# Ipad mini internet problems



## ABUH11 (Sep 30, 2012)

Ipad mini internet problems

my ipad mini is running IOS 7, it connects to the wifi but then couple of hours later it states that it is still connected by it wont connect to the net (safari, twitter etc). It only works (sometimes) again when i discounted it from the WiFi (forget wifi) and then reconnect it again.

Is it the new OS, is it my wifi, what is it? please help


----------



## MartyF81 (Jan 23, 2013)

Does this happen when connected to ANY network, or just 1?


----------



## ABUH11 (Sep 30, 2012)

MartyF81 said:


> Does this happen when connected to ANY network, or just 1?

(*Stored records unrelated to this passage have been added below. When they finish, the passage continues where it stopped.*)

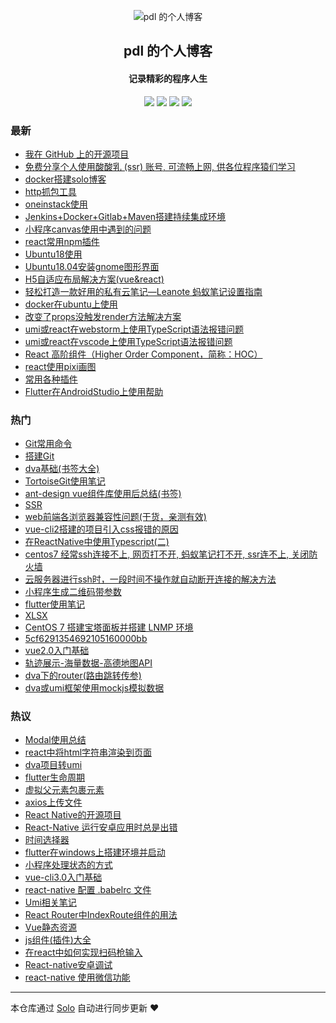 <p align="center"><img alt="pdl 的个人博客" src="https://static.b3log.org/images/brand/solo-32.png"></p><h2 align="center">
pdl 的个人博客
</h2>

<h4 align="center">记录精彩的程序人生</h4>
<p align="center"><a title="pdl 的个人博客" target="_blank" href="https://github.com/pengdongliang/solo-blog"><img src="https://img.shields.io/github/last-commit/pengdongliang/solo-blog.svg?style=flat-square&color=FF9900"></a>
<a title="GitHub repo size in bytes" target="_blank" href="https://github.com/pengdongliang/solo-blog"><img src="https://img.shields.io/github/repo-size/pengdongliang/solo-blog.svg?style=flat-square"></a>
<a title="Solo Version" target="_blank" href="https://github.com/b3log/solo/releases"><img src="https://img.shields.io/badge/solo-3.6.7-f1e05a.svg?style=flat-square&color=blueviolet"></a>
<a title="Hits" target="_blank" href="https://github.com/b3log/hits"><img src="https://hits.b3log.org/pengdongliang/solo-blog.svg"></a></p>

### 最新

* [我在 GitHub 上的开源项目](https://www.p0d0.com/my-github-repos)
* [免费分享个人使用酸酸乳 (ssr) 账号, 可流畅上网, 供各位程序猿们学习](https://www.p0d0.com/articles/2019/11/16/1573880838174.html)
* [docker搭建solo博客](https://www.p0d0.com/articles/2019/11/14/1573740605333.html)
* [http抓包工具](https://www.p0d0.com/articles/2019/11/13/1573740585104.html)
* [oneinstack使用](https://www.p0d0.com/articles/2019/11/10/1573740591980.html)
* [Jenkins+Docker+Gitlab+Maven搭建持续集成环境](https://www.p0d0.com/articles/2019/11/10/1573740599667.html)
* [小程序canvas使用中遇到的问题](https://www.p0d0.com/articles/2019/11/07/1573740586473.html)
* [react常用npm插件](https://www.p0d0.com/articles/2019/10/31/1573740583307.html)
* [Ubuntu18使用](https://www.p0d0.com/articles/2019/10/28/1573740601565.html)
* [Ubuntu18.04安装gnome图形界面](https://www.p0d0.com/articles/2019/10/25/1573740592479.html)
* [H5自适应布局解决方案(vue&react)](https://www.p0d0.com/articles/2019/10/10/1573740584846.html)
* [轻松打造一款好用的私有云笔记—Leanote 蚂蚁笔记设置指南](https://www.p0d0.com/articles/2019/10/07/1573740601005.html)
* [docker在ubuntu上使用](https://www.p0d0.com/articles/2019/09/28/1573740602879.html)
* [改变了props没触发render方法解决方案](https://www.p0d0.com/articles/2019/09/17/1573740598919.html)
* [umi或react在webstorm上使用TypeScript语法报错问题](https://www.p0d0.com/articles/2019/09/06/1573740589093.html)
* [umi或react在vscode上使用TypeScript语法报错问题](https://www.p0d0.com/articles/2019/09/06/1573740603532.html)
* [React 高阶组件（Higher Order Component，简称：HOC）](https://www.p0d0.com/articles/2019/08/30/1573740604148.html)
* [react使用pixi画图](https://www.p0d0.com/articles/2019/08/13/1573740604646.html)
* [常用各种插件](https://www.p0d0.com/articles/2019/08/12/1573740606827.html)
* [Flutter在AndroidStudio上使用帮助](https://www.p0d0.com/articles/2019/08/05/1573740607510.html)

### 热门

* [Git常用命令](https://www.p0d0.com/articles/2019/06/03/1573740591806.html)
* [搭建Git](https://www.p0d0.com/articles/2019/06/03/1573740596511.html)
* [dva基础(书签大全)](https://www.p0d0.com/articles/2019/06/03/1573740578523.html)
* [TortoiseGit使用笔记](https://www.p0d0.com/articles/2019/07/10/1573740584085.html)
* [ant-design vue组件库使用后总结(书签)](https://www.p0d0.com/articles/2019/06/03/1573740603048.html)
* [SSR](https://www.p0d0.com/articles/2019/06/02/1573740581445.html)
* [web前端各浏览器兼容性问题(干货，亲测有效)](https://www.p0d0.com/articles/2019/06/03/1573740606163.html)
* [vue-cli2搭建的项目引入css报错的原因](https://www.p0d0.com/articles/2019/06/04/1573740580896.html)
* [在ReactNative中使用Typescript(二)](https://www.p0d0.com/articles/2019/06/03/1573740581723.html)
* [centos7 经常ssh连接不上, 网页打不开, 蚂蚁笔记打不开, ssr连不上, 关闭防火墙](https://www.p0d0.com/articles/2019/06/03/1573740586698.html)
* [云服务器进行ssh时，一段时间不操作就自动断开连接的解决方法](https://www.p0d0.com/articles/2019/06/03/1573740591638.html)
* [小程序生成二维码带参数](https://www.p0d0.com/articles/2019/06/03/1573740593677.html)
* [flutter使用笔记](https://www.p0d0.com/articles/2019/07/19/1573740594425.html)
* [XLSX](https://www.p0d0.com/articles/2019/06/18/1573740594988.html)
* [CentOS 7 搭建宝塔面板并搭建 LNMP 环境](https://www.p0d0.com/articles/2019/06/03/1573740601181.html)
* [5cf6291354692105160000bb](https://www.p0d0.com/articles/2019/06/04/1573740601348.html)
* [vue2.0入门基础](https://www.p0d0.com/articles/2019/06/04/1573740602414.html)
* [轨迹展示-海量数据-高德地图API](https://www.p0d0.com/articles/2019/06/03/1573740606596.html)
* [dva下的router(路由跳转传参)](https://www.p0d0.com/articles/2019/06/03/1573740607954.html)
* [dva或umi框架使用mockjs模拟数据](https://www.p0d0.com/articles/2019/06/03/1573740578048.html)

### 热议

* [Modal使用总结](https://www.p0d0.com/articles/2019/06/03/1573740578915.html)
* [react中将html字符串渲染到页面](https://www.p0d0.com/articles/2019/06/04/1573740579254.html)
* [dva项目转umi](https://www.p0d0.com/articles/2019/06/03/1573740579493.html)
* [flutter生命周期](https://www.p0d0.com/articles/2019/07/21/1573740579842.html)
* [虚拟父元素包裹元素](https://www.p0d0.com/articles/2019/06/04/1573740580131.html)
* [axios上传文件](https://www.p0d0.com/articles/2019/06/04/1573740580366.html)
* [React Native的开源项目](https://www.p0d0.com/articles/2019/06/03/1573740580609.html)
* [React-Native 运行安卓应用时总是出错](https://www.p0d0.com/articles/2019/06/03/1573740581197.html)
* [时间选择器](https://www.p0d0.com/articles/2019/06/03/1573740581994.html)
* [flutter在windows上搭建环境并启动](https://www.p0d0.com/articles/2019/07/09/1573740582302.html)
* [小程序处理状态的方式](https://www.p0d0.com/articles/2019/06/03/1573740582549.html)
* [vue-cli3.0入门基础](https://www.p0d0.com/articles/2019/06/04/1573740582842.html)
* [react-native 配置 .babelrc 文件](https://www.p0d0.com/articles/2019/06/06/1573740583073.html)
* [Umi相关笔记](https://www.p0d0.com/articles/2019/06/03/1573740583559.html)
* [React Router中IndexRoute组件的用法](https://www.p0d0.com/articles/2019/06/04/1573740583860.html)
* [Vue静态资源](https://www.p0d0.com/articles/2019/06/04/1573740584333.html)
* [js组件(插件)大全](https://www.p0d0.com/articles/2019/06/03/1573740584563.html)
* [在react中如何实现扫码枪输入](https://www.p0d0.com/articles/2019/06/04/1573740585322.html)
* [React-native安卓调试](https://www.p0d0.com/articles/2019/06/03/1573740585552.html)
* [react-native 使用微信功能](https://www.p0d0.com/articles/2019/06/06/1573740585783.html)

---

本仓库通过 [Solo](https://github.com/b3log/solo) 自动进行同步更新 ❤️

i havnt tried it with any other network, only mine


----------



## MartyF81 (Jan 23, 2013)

ABUH11 said:


> i havnt tried it with any other network, only mine


To me it sounds like an IP address lease conflict.

I would do this:

1. Leave it off the network for 24 hours. (this "should" cause the IP address lease being issued via DHCP from your router to "expire")

2. Try it on a different network and see if the issues persists.

if it happens on a second network, then you may want to bring it into an Apple store, or if you feel comfortable... erase the device and reinstall iOS from scratch via iTunes.


----------